What countries receive the most refugees annually?

After examining which countries have the most refugees leaving, we will shift our focus to the countries with the highest number of refugees received.

Code
fig = go.Figure()

top5_countries_accept = (
    df.groupby("coa_name")[["refugees"]]
    .sum()
    .sort_values(by="refugees", ascending=False)
    .head(5)
    .index
)

test = (
    df.groupby(["year", "coa_name"])
    .refugees.sum()
    .to_frame()
    .reset_index()
    .assign(
        color=lambda df: df.coa_name.mask(
            df.coa_name == (top5_countries_accept[0]), "#6eb14a"
        )
        .mask(df.coa_name == (top5_countries_accept[1]), "#2d4526")
        .mask(df.coa_name == (top5_countries_accept[2]), "#f6d19b")
        .mask(df.coa_name == (top5_countries_accept[3]), "#ca3780")
        .mask(df.coa_name == (top5_countries_accept[4]), "#e9b4cd")
        .mask(~df.coa_name.isin(top5_countries_accept), "#dadadc")
    )
)

# Loop over each unique 'coo_name'
for coa_name in test["coa_name"].unique():
    df_subset = test[test["coa_name"] == coa_name]
    if coa_name in top5_countries_accept:
        fig.add_trace(
            go.Scatter(
                x=df_subset["year"],
                y=df_subset["refugees"],
                mode="lines+markers",
                name=coa_name,
                showlegend=True,
                line=dict(
                    color=df_subset["color"].iloc[0], dash="dash"
                ),  # Use the first color from the subset
            )
        )
    else:
        fig.add_trace(
            go.Scatter(
                x=df_subset["year"],
                y=df_subset["refugees"],
                mode="lines",
                name=coa_name,
                showlegend=False,
                line=dict(
                    color=df_subset["color"].iloc[0], dash="dot"
                ),  # Use the first color from the subset
            )
        )


fig.update_layout(
    autosize=False, width=750, height=600, yaxis_title="Total Annual Refugee Arrivals"
)
fig.show()
Figure 4: Top 5 countries with highest number of refugees accepted

Where do most refugees from the country with the highest numbers go?
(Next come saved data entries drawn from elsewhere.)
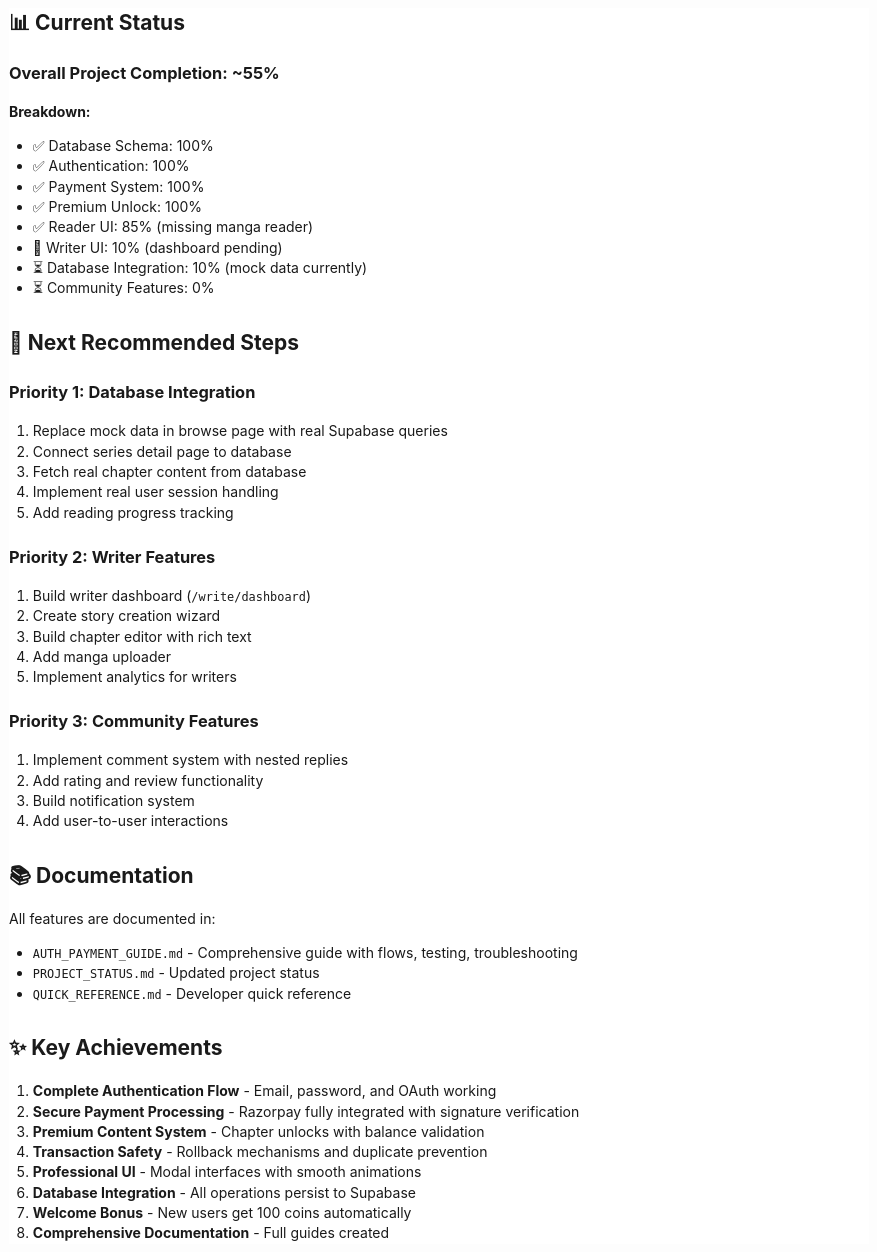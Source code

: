 ## 📊 Current Status

### Overall Project Completion: ~55%

**Breakdown:**
- ✅ Database Schema: 100%
- ✅ Authentication: 100%
- ✅ Payment System: 100%
- ✅ Premium Unlock: 100%
- ✅ Reader UI: 85% (missing manga reader)
- 🚧 Writer UI: 10% (dashboard pending)
- ⏳ Database Integration: 10% (mock data currently)
- ⏳ Community Features: 0%

## 🎯 Next Recommended Steps

### Priority 1: Database Integration
1. Replace mock data in browse page with real Supabase queries
2. Connect series detail page to database
3. Fetch real chapter content from database
4. Implement real user session handling
5. Add reading progress tracking

### Priority 2: Writer Features
1. Build writer dashboard (`/write/dashboard`)
2. Create story creation wizard
3. Build chapter editor with rich text
4. Add manga uploader
5. Implement analytics for writers

### Priority 3: Community Features
1. Implement comment system with nested replies
2. Add rating and review functionality
3. Build notification system
4. Add user-to-user interactions

## 📚 Documentation

All features are documented in:
- `AUTH_PAYMENT_GUIDE.md` - Comprehensive guide with flows, testing, troubleshooting
- `PROJECT_STATUS.md` - Updated project status
- `QUICK_REFERENCE.md` - Developer quick reference

## ✨ Key Achievements

1. **Complete Authentication Flow** - Email, password, and OAuth working
2. **Secure Payment Processing** - Razorpay fully integrated with signature verification
3. **Premium Content System** - Chapter unlocks with balance validation
4. **Transaction Safety** - Rollback mechanisms and duplicate prevention
5. **Professional UI** - Modal interfaces with smooth animations
6. **Database Integration** - All operations persist to Supabase
7. **Welcome Bonus** - New users get 100 coins automatically
8. **Comprehensive Documentation** - Full guides created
Next, we wanted to find out where Syrian refugees have found welcomes for their new homes.

Code
fig = (
    df.query("coo_name == 'Syrian Arab Rep.'")
    .groupby("coa_name")
    .refugees.sum()
    .pipe(lambda x: x / x.sum())
    .mul(100)
    .sort_values(ascending=False)
    .head(10)
    .to_frame()
    .reset_index()
    .pipe(
        lambda df: px.bar(
            df,
            y="coa_name",
            x="refugees",
            labels={
                "refugees": "Acceptance Rate of Syrian Refugees (%)",
                "coa_name": "",
            },
            height=500,
            width=1000,
        )
    )
)
fig.update_yaxes(tickangle=0, automargin=True)
fig
Figure 5: Welcoming Destinations for Syrian Refugees

Which countries have the highest numbers of internally displaced persons?

Next, we’ll explore the count of internally displaced persons (IDPs). An IDP is someone who has had to leave their home or usual residence because of reasons like armed conflict, violence, human rights violations, natural disasters, or humanitarian emergencies. Unlike refugees, IDPs haven’t crossed international borders to find safety; they stay within their own country’s borders

Code
fig = (
    df.groupby(["coo_iso", "coo_name"])
    .idps.sum()
    .sort_values(ascending=False)
    .to_frame()
    .reset_index()
    .head(50)
    .pipe(
        lambda df: px.scatter_geo(
            df,
            locations="coo_iso",
            geojson=countries,
            hover_name="coo_name",
            # color='coo_name',
            featureidkey="properties.iso_a3",
            size="idps",
            # opacity = 0.6,
            width=1200,
            height=700,
        )
    )
)
fig
Figure 6: Top 50 nations hosting the largest internally displaced populations

What countries have received the highest stateless populations?

Next, we focus on countries that have provided refuge to a substantial number of stateless individuals. Stateless persons are individuals who don’t have the legal status of citizenship in any country. They lack the rights and protection typically granted to citizens. Stateless people often encounter significant difficulties in accessing education, healthcare, jobs, and the freedom to travel.

Code
fig = (
    df.groupby(["coa_iso", "coa_name"])
    .stateless.sum()
    .pipe(lambda x: x / 49036122)
    .sort_values(ascending=False)
    .mul(100)
    .to_frame()
    .reset_index()
    .head(10)
    .pipe(
        lambda df: px.scatter(
            df,
            y="coa_name",
            x="stateless",
            labels={
                "stateless": "Acceptance Rate of Stateless Populations (%)",
                "coa_name": "",
            },
            height=500,
            width=800,
        )
    )
)
fig.update_yaxes(tickangle=0, automargin=True)
fig.update_layout(xaxis_range=[0, 100])

fig
Figure 7: Top 10 nations sheltering the largest stateless populations

And there you have it, everyone. That wraps up this week’s data exploration. I’m cant’t wait for what Tidy Tuesday has in store for us next week. Until then, take good care of yourselves, and I’ll catch you soon!